Falling is a very easy thing to do in Iceland. Tumbling down mountainside scree, losing your footing during a river crossing, feet being lifted and washed away by the Ísafjörður shore. Skipping with toes across rocks in the Icelandic landscape is all too easy when they’re practically begging you to jump all over them.
I’ve found that falling became an unintentional favorite pastime during my stay on the island. I thought, what better way to commemorate that than with some equally adrenaline-kicking Icelandic words and phrases?
If you’ve been interested in Iceland and you look up “best tourist” attractions or natural phenomena in Iceland, “dettifoss” might be waving for your attention. “Dettifoss” is the name of a famous waterfall in Vatnajökull National Park, located in Northeast Iceland. It’s considered one of Europe’s most powerful waterfalls, if not the very one. But the name is quite an interesting one. Knowing that “detti” is a form of “detta” which means to fall, and “foss” is the Icelandic word for “waterfall,” we can conclude that “dettifoss” means “falling falls.” Really descriptive, right? If you hadn’t been given the exact location of these falls, it would be difficult to figure out which of the thousands of waterfalls in Iceland this name would belong to. But given it’s size, one can see the enormity of “falling.” Unfortunately I wasn’t able to see this grand falling waterfall, but there were plenty of other falling falls in its place.

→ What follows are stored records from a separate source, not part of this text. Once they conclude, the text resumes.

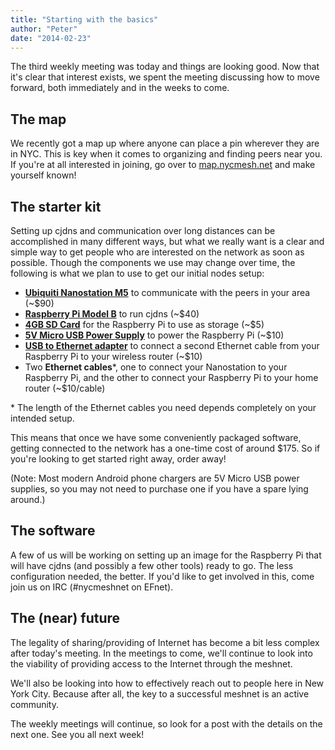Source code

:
 ```yaml
---
title: "Starting with the basics"
author: "Peter"
date: "2014-02-23"
---
```


The third weekly meeting was today and things are looking good. Now that it's clear that interest exists, we spent the meeting discussing how to move forward, both immediately and in the weeks to come.

## The map

We recently got a map up where anyone can place a pin wherever they are in NYC. This is key when it comes to organizing and finding peers near you. If you're at all interested in joining, go over to [map.nycmesh.net](https://map.nycmesh.net) and make yourself known!

## The starter kit

Setting up cjdns and communication over long distances can be accomplished in many different ways, but what we really want is a clear and simple way to get people who are interested on the network as soon as possible. Though the components we use may change over time, the following is what we plan to use to get our initial nodes setup:

- __[Ubiquiti Nanostation M5](https://www.amazon.com/Ubiquiti-NSM5-NanoStation-M5/dp/B0049AVWAO)__ to communicate with the peers in your area (~$90)
- __[Raspberry Pi Model B](https://www.amazon.com/RASPBERRY-MODEL-756-8308-Raspberry-Pi/dp/B009SQQF9C/)__ to run cjdns (~$40)
- __[4GB SD Card](https://www.amazon.com/Kingston-Class-Memory-SD4-4GB/dp/B000MX48VM/)__ for the Raspberry Pi to use as storage (~$5)
- __[5V Micro USB Power Supply](https://www.amazon.com/Kootek-Raspberry-Supply-Charger-Adapter/dp/B00FIFYQMA/)__ to power the Raspberry Pi (~$10)
- __[USB to Ethernet adapter](https://www.amazon.com/Cable-Matters-Ethernet-Adapter-Black/dp/B00ET4KHJ2/)__ to connect a second Ethernet cable from your Raspberry Pi to your wireless router (~$10)
- Two __Ethernet cables__*, one to connect your Nanostation to your Raspberry Pi, and the other to connect your Raspberry Pi to your home router (~$10/cable)

\* The length of the Ethernet cables you need depends completely on your intended setup.

This means that once we have some conveniently packaged software, getting connected to the network has a one-time cost of around $175. So if you're looking to get started right away, order away!

(Note: Most modern Android phone chargers are 5V Micro USB power supplies, so you may not need to purchase one if you have a spare lying around.)

## The software

A few of us will be working on setting up an image for the Raspberry Pi that will have cjdns (and possibly a few other tools) ready to go. The less configuration needed, the better. If you'd like to get involved in this, come join us on IRC (#nycmeshnet on EFnet).

## The (near) future

The legality of sharing/providing of Internet has become a bit less complex after today's meeting. In the meetings to come, we'll continue to look into the viability of providing access to the Internet through the meshnet.

We'll also be looking into how to effectively reach out to people here in New York City. Because after all, the key to a successful meshnet is an active community.

The weekly meetings will continue, so look for a post with the details on the next one. See you all next week!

Now that we know the word “detta,” we can look at a few phrases that it likes to inhabit.
“mér datt í hug“
“Something occurred to me”
Here we have a different form of “detta,” which is “datt.” Without diving too deeply into the complex underworld of Icelandic grammar, we can see that “datt” is the past, 1st person singular form of “detta,” as in this possibly incomprehensible chart:
The phrase in question means “something occurred to me” but quite literally translates to “I stumbled and fell in thought.” I’ve always interpreted epiphanies to resemble the opening or awakening of the mind, but in Iceland it seems that it renders a process of tumbling into an idea.
“það datt yfir mig“
“I was amazed”
Or literally, “It fell over me.” I was first puzzled by this, perceiving amazement to resemble the same awakening or wide-eyed openness, but then suddenly I was struck by how comparable to English this was. Yes, I was struck by it. Something rushed up and hit me and then I realized that the principles here were the same. Overwhelming amazement feels like a blow to the emotions. And perhaps that blow resembles a sudden epiphany, something occurring to someone, “mér datt í hug,” so that they fall into thought.
“það datt úr mér“
“I forgot it”
Almost like the previous phrase, but instead of “yfir” or “over,” we have “úr” or “out of.” Or translated literally, “It fell out of me.” I forgot, I lost it, it crumbled out of myself before I could grasp what it was I was trying to remember.
For the sake of applying this concept to my trip to Iceland, I thought back to my moment on top of Europe’s largest bird cliff, Látrabjarg, where I hung off the edge of a phenomenon. I didn’t quite fall to my 440m death, but instead það datt yfir mér, I was amazed by the cliff, it fell over me.